Cue “Return of the Rat” – the furry fiends are back on First Street.
Last summer when the BMW Guggenheim Lab took over an empty lot between East First and Houston Streets, near Second Avenue, even the project’s detractors begrudgingly gave it credit for cleaning up a longstanding rat infestation. Well, guess what? The rats are back.
A friend who lives a couple doors over from the lot, which is now a park hosting public programming, brought the rodent resurgence to our attention. (She didn’t want to be named lest she gain a reputation on the block as, well, a rat.) “They’ve steadily become more of a presence and now it’s threatening to be what it used to be,” she said, adding that she has started walking in the street again to avoid the stretch of sidewalk on the southern side of First Street, near Second Avenue, where the whiskered interlopers frolic.
Sure enough, minutes after The Local set up to film the rats on a recent evening, they were seen zig-zagging across the sidewalk every 20 seconds or so, scampering from underneath a set of trash containers to a pile of garbage bags across the way. Passersby shrieked at the site of the voluminous vermin. Before long, we bumped into Emily Armstrong, co-author of The Local’s Nightclubbing column and a longtime resident of the Lower East Side. “They’re back!” she exclaimed as she walked her dog on the block.

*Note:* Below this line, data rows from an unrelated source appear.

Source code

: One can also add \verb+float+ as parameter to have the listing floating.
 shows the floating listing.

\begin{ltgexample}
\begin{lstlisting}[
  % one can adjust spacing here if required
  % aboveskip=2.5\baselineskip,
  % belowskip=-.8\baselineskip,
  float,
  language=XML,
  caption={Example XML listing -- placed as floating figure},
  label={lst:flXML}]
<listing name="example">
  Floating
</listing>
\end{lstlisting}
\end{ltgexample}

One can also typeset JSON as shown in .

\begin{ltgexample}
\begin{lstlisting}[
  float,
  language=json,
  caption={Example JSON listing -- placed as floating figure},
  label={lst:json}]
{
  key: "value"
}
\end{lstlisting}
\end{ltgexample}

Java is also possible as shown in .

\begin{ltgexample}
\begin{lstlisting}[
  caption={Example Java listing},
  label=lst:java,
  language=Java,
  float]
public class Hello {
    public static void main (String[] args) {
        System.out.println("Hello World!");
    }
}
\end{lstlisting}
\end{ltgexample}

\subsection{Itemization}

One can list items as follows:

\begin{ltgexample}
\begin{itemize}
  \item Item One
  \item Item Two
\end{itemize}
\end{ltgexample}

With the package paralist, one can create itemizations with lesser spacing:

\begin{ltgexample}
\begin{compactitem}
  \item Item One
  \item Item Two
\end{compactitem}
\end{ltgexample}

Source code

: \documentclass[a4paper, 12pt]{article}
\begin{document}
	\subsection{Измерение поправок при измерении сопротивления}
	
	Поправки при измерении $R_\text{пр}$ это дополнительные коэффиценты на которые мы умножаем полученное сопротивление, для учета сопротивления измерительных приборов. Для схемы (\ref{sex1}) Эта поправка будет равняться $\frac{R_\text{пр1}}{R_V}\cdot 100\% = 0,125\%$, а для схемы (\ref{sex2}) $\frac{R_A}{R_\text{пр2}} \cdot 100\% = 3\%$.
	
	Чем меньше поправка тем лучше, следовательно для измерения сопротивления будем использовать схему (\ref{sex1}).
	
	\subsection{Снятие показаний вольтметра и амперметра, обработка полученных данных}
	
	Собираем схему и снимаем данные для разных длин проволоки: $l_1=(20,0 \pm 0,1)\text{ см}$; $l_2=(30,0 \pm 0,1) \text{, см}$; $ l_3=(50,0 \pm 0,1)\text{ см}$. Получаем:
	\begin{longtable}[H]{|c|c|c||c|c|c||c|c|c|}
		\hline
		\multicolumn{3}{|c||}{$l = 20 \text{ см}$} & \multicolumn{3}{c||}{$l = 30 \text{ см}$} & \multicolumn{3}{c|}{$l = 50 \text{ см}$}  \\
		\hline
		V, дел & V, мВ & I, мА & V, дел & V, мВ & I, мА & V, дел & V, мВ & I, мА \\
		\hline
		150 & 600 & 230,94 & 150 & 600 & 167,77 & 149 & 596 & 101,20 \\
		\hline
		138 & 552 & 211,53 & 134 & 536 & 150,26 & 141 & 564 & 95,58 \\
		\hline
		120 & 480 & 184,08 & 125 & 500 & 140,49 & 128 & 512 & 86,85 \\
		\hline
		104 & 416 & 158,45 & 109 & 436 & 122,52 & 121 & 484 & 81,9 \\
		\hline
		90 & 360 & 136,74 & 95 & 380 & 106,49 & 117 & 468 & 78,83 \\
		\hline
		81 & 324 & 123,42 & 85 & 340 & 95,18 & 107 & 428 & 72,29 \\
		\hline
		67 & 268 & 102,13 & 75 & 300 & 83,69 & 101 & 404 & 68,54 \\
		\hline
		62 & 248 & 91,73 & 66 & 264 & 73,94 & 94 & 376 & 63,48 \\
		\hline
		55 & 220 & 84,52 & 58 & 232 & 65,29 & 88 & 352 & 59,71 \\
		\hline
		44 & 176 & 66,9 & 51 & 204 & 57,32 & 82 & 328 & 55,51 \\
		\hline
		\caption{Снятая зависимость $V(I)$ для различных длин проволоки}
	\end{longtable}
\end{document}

Ms. Armstrong explained that as far back as a decade ago, her kids and their friends called the area “rat alley.” Writing for The Local, Tim Milk said “Rat City” went back 20 years.
At one point, a woman even fed the rats, said Ms. Armstrong, who also recalled seeing a mother inadvertently run one of them over with her baby stroller. “They scurry from that building to the curb and then back and forth. They go from the basement of the building to the garbage pails in front of the building to the bags on the curb,” she said, adding, “They were gone for a really long time. It did look like they had eradicated the rats, but they’re back.”
The super of a building on the block denied there was a rat problem, refusing to be named because he felt the topic was gossip. And Justin Luke, a member of First Street Green who occasionally organizes events in the lot, which is across from his Audio Visual Arts gallery, told The Local he hadn’t noticed any rats. “I’m sure there are rats over there but trust me, it’s nothing like it used to be,” he said.
But our source on the block pointed to what seemed like rat holes in the flowerbeds of First Park, where we spotted several rat traps including the one pictured here.
“There’s no other place I can think of where you see rats pretty much 24/7, scurrying to wherever they live,” said Ms. Armstrong. “There’s something going on there. There has to be.”